The first piece I ever did depicting both roots and above ground plants was in an etching from my high school art days, and I resurrected the idea for a very personal piece in my own collection about being buried alive. You can see how that might end up in my own collection. Selling a piece about being buried alive is a lot like selling art about environmental disasters. It doesn't happen. Still, now and then I have to make such a thing. After all, art is first a dialogue with oneself and then a dialogue with life outside of oneself.
Underground  June 2011
Finally I ended up with the smaller and more benign piece "Undergound", but the other stories kept nagging at me.

Freya and the Art Cloak
In Fall of 2010 I started a mixed media book about the Norse goddess Freya (Frejya) and her story of keeping the winged cloaks of the gods and my interpretation of her true desires. I had a grand time at the "Art Is..." conference telling the story and even selling a couple of related works. I like myths and legends as jumping off points, so I have been s-l-o-w-l-y storyboarding two other works for multiple illustration projects.
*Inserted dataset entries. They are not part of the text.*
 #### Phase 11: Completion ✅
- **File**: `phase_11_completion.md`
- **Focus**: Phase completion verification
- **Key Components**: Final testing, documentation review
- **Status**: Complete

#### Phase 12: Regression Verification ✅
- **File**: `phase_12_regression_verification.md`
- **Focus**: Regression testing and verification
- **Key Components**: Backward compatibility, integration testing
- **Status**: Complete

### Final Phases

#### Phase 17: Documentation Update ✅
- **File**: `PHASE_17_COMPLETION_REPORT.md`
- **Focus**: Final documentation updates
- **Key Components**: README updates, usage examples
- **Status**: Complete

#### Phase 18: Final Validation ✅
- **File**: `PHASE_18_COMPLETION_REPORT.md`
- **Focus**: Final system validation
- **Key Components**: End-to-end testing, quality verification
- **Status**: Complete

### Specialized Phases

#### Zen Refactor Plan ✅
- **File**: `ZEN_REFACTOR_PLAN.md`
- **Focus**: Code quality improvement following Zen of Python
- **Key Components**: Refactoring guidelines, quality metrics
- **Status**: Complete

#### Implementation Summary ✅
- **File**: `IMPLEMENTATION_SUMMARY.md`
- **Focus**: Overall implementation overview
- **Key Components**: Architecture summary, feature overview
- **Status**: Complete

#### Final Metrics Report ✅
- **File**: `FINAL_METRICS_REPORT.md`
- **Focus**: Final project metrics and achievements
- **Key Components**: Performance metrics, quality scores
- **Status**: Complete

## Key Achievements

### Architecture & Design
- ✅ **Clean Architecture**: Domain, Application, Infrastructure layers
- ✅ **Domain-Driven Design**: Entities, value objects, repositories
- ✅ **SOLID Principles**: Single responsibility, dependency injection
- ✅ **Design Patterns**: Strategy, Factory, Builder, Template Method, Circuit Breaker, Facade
But I have a question...if the myth or story starts with another culture, do I have any right to rewrite it as my own, with my own embellishments? I have collected many stories over the years and in particular two other goddess stories, both Inuit in origin. Once slightly changed each suits my own personal mythology. Do I have any right to interpret another culture's way of explaining life, even the very origin of life, to make peace with my own life? Do I have an obligation to that culture or is my greater imperative to interpret what rings true for me in a contemporary timeline?
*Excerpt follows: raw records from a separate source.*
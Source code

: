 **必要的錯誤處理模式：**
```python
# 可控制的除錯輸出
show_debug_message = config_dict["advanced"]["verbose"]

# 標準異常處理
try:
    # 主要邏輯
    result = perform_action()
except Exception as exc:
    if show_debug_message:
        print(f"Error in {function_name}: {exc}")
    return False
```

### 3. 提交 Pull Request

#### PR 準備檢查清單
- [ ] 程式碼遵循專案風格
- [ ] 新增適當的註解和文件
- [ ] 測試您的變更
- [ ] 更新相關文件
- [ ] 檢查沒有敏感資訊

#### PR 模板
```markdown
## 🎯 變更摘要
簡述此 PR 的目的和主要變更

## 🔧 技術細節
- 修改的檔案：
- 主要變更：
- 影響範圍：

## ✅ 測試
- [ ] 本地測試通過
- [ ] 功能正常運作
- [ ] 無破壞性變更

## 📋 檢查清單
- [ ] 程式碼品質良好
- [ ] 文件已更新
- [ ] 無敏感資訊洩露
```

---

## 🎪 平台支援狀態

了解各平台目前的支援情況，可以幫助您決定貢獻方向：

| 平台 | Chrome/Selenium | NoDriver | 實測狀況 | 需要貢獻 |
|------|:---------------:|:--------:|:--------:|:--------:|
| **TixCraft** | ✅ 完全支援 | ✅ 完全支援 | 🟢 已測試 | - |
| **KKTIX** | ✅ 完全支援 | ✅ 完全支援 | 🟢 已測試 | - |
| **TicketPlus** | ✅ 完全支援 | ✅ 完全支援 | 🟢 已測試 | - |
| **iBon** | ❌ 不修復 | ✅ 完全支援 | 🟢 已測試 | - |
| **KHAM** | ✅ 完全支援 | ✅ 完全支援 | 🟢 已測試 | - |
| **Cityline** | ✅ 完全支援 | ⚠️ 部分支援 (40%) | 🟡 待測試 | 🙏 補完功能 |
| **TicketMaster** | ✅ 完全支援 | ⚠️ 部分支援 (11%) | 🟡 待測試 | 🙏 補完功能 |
I think if I can't get these stories and my matching imagery out of my head I owe it to myself to get them down  somehow, but should it be like the "buried alive" and "dead birds" themes...for my consumption only? Makes me go "hmmmmmmmm". What do you think?

Tuesday, February 14, 2012

Rosie Smelling the Roses

Right on time (well, maybe not as on time as Donna wanted...she was pacing) a beautiful bouquet arrived via unmarked minivan. It was to mark our first wedding anniversary yesterday and even though I most often do my own arrangements Donna thinks now and again I should have the luxury of someone else putting it all together. It has been a cooler and grey week marked most noisily by the severe cold we unintentionally shared. The pup was glad for her sliver of sunshine and a little sniff. Last year, same day, she gnawed on my lei during the ceremony itself. If you don't watch that pup during gardening season she will "help" weed by tearing out plants and pick or dig ripe things, not always gently. Since Donna and I met 8 years ago yesterday life has been very interesting, but this past year was jam-packed with happy and lucky events and frightening and even devastating moments. Maybe this winter barren of most snow means we are back on the road to average, which wouldn't be all bad. It is easy to spice up average...much harder still to moderate the extraordinary. For today I will very much enjoy my slowly recovering senses and smell the lavender roses with Rosie and Donna.